Index trackers may not be as diversified as you think

The whole market is on sale, 30%+ below its high.

So it doesn’t matter what you buy, you can just buy a tracker fund / index fund right? That will give you a low risk, low cost, highly diversified bet on the long term value of equities. Sure, you may want to drip-feed funds in, because it could fall another 20%.

We….ll, as ever, maybe it’s not that simple.

Industry sector weights in the ASX 100

For example, if you look at the broader Australian stockmarket, you find that actually were you to buy an ASX 100 tracker you are effectively taking a bet on two sectors in a big way, financials and mining. For instance Jun 2008 S&P sector weights show that the ASX 100 is 8.41% energy, 28.17% Financials-ex-Property, and 30.1% materials. In other words 64% of the large cap end of the index.

Industry sector weights in broader ASX indexes

So what about a broader tracker, for instance the State Street SPDRs tracker for the ASX 200?

Well this is actually a similar sector bet. For example Oct 2008 figures (i.e. even after the credit crisis fallout of the last 12 months) show a sector weight of 39% on financials, and 21% on materials, and 6% on energy, a total of 66%…

It is only when you get to the ASX Small Ordinaries (companies in the S&P ASX 300 but not in the S&P ASX 100) that financials drop to 7% but materials is still 31% and energy is still 14% taking the weight for the 3 to 51%.

You can not buy a tracker of the Small Ordinaries, you’d have to look at a managed fund like BT Microcap Opportunities or the equivalent, so in a sense this is rather academic, but it does give you a pointer to the extent that the Australian economy is dependent on these sectors, even after a commodity price fall and the banking price fall.
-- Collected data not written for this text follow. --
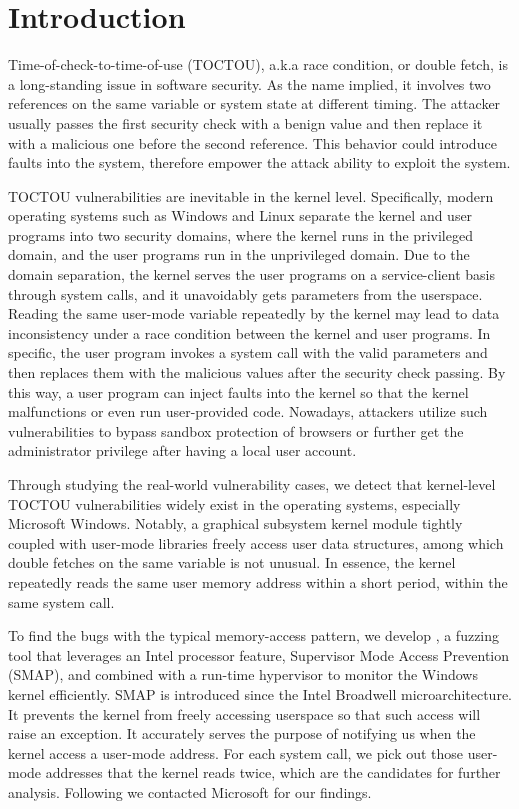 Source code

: 
\section{Introduction}
\label{sec:ktoctou-introduction}

Time-of-check-to-time-of-use (TOCTOU), a.k.a race condition, or double fetch, is a long-standing issue in software security. As the name implied, it involves two references on the same variable or system state at different timing. The attacker usually passes the first security check with a benign value and then replace it with a malicious one before the second reference. This behavior could introduce faults into the system, therefore empower the attack ability to exploit the system.

TOCTOU vulnerabilities are inevitable in the kernel level. Specifically, modern operating systems such as Windows and Linux separate the kernel and user programs into two security domains,  where the kernel runs in the privileged domain, and the user programs run in the unprivileged domain. Due to the domain separation, the kernel serves the user programs on a service-client basis through system calls, and it unavoidably gets parameters from the userspace. Reading the same user-mode variable repeatedly by the kernel may lead to data inconsistency under a race condition between the kernel and user programs. In specific, the user program invokes a system call with the valid parameters and then replaces them with the malicious values after the security check passing. By this way, a user program can inject faults into the kernel so that the kernel malfunctions or even run user-provided code. Nowadays, attackers utilize such vulnerabilities to bypass sandbox protection of browsers or further get the administrator privilege after having a local user account.

Through studying the real-world vulnerability cases,  we detect that kernel-level TOCTOU vulnerabilities widely exist in the operating systems, especially Microsoft Windows. Notably, a graphical subsystem kernel module tightly coupled with user-mode libraries freely access user data structures, among which double fetches on the same variable is not unusual. In essence, the kernel repeatedly reads the same user memory address within a short period, within the same system call.

To find the bugs with the typical memory-access pattern, we develop \toolname, a fuzzing tool that leverages an Intel processor feature, Supervisor Mode Access Prevention (SMAP), and combined with a run-time hypervisor to monitor the Windows kernel efficiently. SMAP is introduced since the Intel Broadwell microarchitecture. It prevents the kernel from freely accessing userspace so that such access will raise an exception. It accurately serves the purpose of notifying us when the kernel access a user-mode address. For each system call, we pick out those user-mode addresses that the kernel reads twice, which are the candidates for further analysis. Following we contacted Microsoft for our findings.

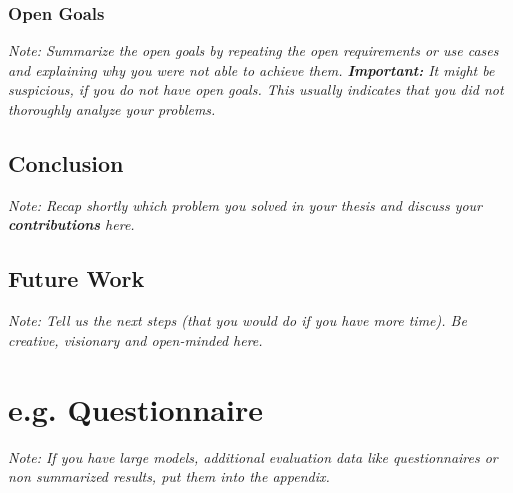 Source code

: \documentclass[a4paper,12pt,twoside]{report}
\begin{document}
\subsection{Open Goals}

\textit{Note: Summarize the open goals by repeating the open requirements or use cases and explaining why you were not able to achieve them. \textbf{Important:} It might be suspicious, if you do not have open goals. This usually indicates that you did not thoroughly analyze your problems.}

\section{Conclusion}

\textit{Note: Recap shortly which problem you solved in your thesis and discuss your \textbf{contributions} here.}

\section{Future Work}

\textit{Note: Tell us the next steps  (that you would do if you have more time). Be creative, visionary and open-minded here.}



\appendix

\chapter{e.g. Questionnaire}

\textit{Note: If you have large models, additional evaluation data like questionnaires or non summarized results, put them into the appendix.}


\clearpage

\listoffigures
\clearpage

\listoftables
\clearpage



\end{document}
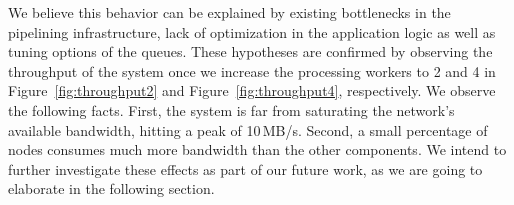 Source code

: We believe this behavior can be explained by existing bottlenecks in the pipelining infrastructure, lack of optimization in the application logic as well as tuning options of the \zmq queues.
These hypotheses are confirmed by observing the throughput of the system once we increase the processing workers to 2 and 4 in Figure~\ref{fig:throughput2} and Figure~\ref{fig:throughput4}, respectively.
We observe the following facts.
First, the system is far from saturating the network's available bandwidth, hitting a peak of 10\,MB/s.
Second, a small percentage of nodes consumes much more bandwidth than the other components.
We intend to further investigate these effects as part of our future work, as we are going to elaborate in the following section.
Sector weights in UK indexes

The FTSE 100 is 22% oil and gas, 21% financials, and 15% basic materials as of June 30 2008, another significant bet on mining and banking.
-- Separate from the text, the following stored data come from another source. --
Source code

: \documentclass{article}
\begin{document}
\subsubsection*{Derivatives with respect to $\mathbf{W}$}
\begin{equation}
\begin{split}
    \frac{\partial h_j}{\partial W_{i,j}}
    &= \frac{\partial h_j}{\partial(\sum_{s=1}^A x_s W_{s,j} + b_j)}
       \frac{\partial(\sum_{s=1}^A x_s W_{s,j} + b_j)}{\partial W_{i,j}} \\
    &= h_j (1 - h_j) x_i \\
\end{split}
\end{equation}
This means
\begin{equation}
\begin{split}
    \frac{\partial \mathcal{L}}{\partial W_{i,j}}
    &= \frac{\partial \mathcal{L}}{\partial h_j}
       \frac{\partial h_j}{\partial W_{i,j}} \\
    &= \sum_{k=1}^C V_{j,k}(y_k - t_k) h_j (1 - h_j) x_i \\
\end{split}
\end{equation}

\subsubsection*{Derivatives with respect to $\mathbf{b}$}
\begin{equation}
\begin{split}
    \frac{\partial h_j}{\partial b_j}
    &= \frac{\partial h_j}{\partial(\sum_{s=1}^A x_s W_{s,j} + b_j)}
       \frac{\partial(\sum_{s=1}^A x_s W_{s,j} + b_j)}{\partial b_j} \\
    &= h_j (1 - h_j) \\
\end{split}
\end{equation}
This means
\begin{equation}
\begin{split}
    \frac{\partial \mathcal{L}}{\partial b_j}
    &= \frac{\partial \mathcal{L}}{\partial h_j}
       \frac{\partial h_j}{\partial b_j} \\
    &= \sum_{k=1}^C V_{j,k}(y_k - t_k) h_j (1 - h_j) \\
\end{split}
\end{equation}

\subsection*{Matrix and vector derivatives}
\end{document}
However the FTSE 250 is a significantly more diversified bet: 27% financials, 6% oil and gas, and 5.4% basic materials as of 30 June (probably significantly less of a financial and mining bet as of Oct 2008).

Non-standard ‘stylistic’ trackers can also give you some variation on the standard sectors. For example, the FTSE UK Dividend Plus tracker, which consists of the highest dividend yields in the FTSE 350 filtered by specific liquidity requirements, is 32% financials and 4% oil and gas as of 30 June.
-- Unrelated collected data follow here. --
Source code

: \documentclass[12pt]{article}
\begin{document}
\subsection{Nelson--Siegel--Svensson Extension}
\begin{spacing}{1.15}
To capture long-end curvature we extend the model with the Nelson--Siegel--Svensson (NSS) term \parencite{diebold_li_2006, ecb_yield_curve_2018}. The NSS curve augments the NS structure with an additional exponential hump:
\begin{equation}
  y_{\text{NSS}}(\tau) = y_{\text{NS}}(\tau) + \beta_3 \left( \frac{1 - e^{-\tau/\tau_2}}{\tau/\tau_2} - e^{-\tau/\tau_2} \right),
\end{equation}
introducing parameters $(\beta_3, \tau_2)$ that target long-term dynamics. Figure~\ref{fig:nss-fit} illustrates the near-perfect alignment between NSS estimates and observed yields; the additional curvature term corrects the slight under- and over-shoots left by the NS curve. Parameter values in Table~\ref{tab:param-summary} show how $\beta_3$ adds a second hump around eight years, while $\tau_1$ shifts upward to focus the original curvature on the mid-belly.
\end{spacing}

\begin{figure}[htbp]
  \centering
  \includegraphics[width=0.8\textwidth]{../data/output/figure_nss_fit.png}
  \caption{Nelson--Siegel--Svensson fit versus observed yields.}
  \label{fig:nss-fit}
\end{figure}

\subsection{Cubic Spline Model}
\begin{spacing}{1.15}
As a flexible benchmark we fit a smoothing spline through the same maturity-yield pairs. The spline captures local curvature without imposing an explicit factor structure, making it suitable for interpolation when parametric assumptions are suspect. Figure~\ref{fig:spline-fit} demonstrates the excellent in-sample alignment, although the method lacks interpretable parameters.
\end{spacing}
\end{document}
Aren’t trackers about not guessing themes?

None of this is to say that we should be trying to guess what themes will do well (for instance a tracker that is heavily weighted to financials and diversified might not be a bad thing to buy at the moment).

It is also the case that not all trackers are equal. So-called ‘Enhanced Trackers’ where the managers have some freedom to track the index somewhat more loosely and use derivatives, supposedly often perform better over the longer term by anticipating index departures and arrivals, but more of that later.